I personally enjoy parts of partaking in social media apps (how else can I keep up with Chrissy Teigen’s tweets?) and rather than quitting them cold turkey, I’ve found ways to use them that actually helps, not hinders, my creativity.



This suggestion is not for the faint of heart. Before you can start actually deciding how you want to use your smartphone, figure out how much time you spend on it daily. I was in an adorable local bookstore the other day when I found a book entitled How to Break Up With Your Phone. While thumbing through it, I picked up some stellar advice I wish I’d found sooner: download an app that tracks your phone usage. I took the advice and put the Moments app on my iPhone. Now that I know exactly how much I’m using my phone, I’m less likely to reach for it when I have a free moment.

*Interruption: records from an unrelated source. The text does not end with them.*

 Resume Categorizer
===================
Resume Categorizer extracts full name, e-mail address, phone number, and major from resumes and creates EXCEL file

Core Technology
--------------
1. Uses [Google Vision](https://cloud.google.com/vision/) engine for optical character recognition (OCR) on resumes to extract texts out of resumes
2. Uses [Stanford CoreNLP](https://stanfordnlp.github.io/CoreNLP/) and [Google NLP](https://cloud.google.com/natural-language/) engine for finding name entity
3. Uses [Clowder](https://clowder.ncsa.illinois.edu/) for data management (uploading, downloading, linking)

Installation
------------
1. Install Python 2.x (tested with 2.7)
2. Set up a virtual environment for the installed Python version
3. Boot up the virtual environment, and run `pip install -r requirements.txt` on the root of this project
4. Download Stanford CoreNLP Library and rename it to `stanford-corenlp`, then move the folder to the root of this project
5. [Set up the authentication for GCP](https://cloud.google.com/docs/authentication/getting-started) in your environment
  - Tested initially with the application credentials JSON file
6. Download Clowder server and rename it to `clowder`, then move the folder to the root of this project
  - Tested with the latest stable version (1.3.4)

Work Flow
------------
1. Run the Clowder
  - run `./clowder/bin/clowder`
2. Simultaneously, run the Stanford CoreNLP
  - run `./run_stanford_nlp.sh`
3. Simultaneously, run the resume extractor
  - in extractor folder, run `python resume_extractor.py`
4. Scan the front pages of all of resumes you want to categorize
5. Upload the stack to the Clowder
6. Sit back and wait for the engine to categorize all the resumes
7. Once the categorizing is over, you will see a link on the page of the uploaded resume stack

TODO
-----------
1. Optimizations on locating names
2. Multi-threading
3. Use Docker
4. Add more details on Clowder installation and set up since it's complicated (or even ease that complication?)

I wrote an article last year in which I mentioned one of my favorite pieces of advice regarding Instagram: Tavi Gevinson’s comment that “Instagram should make you happy.” Her perspective is applicable to all forms of social media. Beyond curating an uplifting home page, if your goal (besides keeping up with family and friends) is to increase creativity, shouldn’t your social media be playing a role?

Are there people you follow on Instagram who you don’t know, but spend hours paging through their pictures, wishing you had their outfits/dog/life? Out they go. Companies that only make you want to buy things you don’t need? Click that unfollow button. Political Twitter accounts that only anger, never inform? Goodbye.

I’m not saying you should get rid of EVERY account that falls into this category. I definitely don’t unfollow every account that doesn’t directly serve my goals, but I’ve noticed that being conscious of the time and energy I’m devoting to keeping up with these updates makes me hesitant to give them such a large platform in my life.



This may be a no-brainer, but if you enjoy the act of putting your work on social media, create accounts for your artistic endeavors. Rupi Kaur originally became famous for her poetry on Instagram, and most every photographer I know has an account for their pictures.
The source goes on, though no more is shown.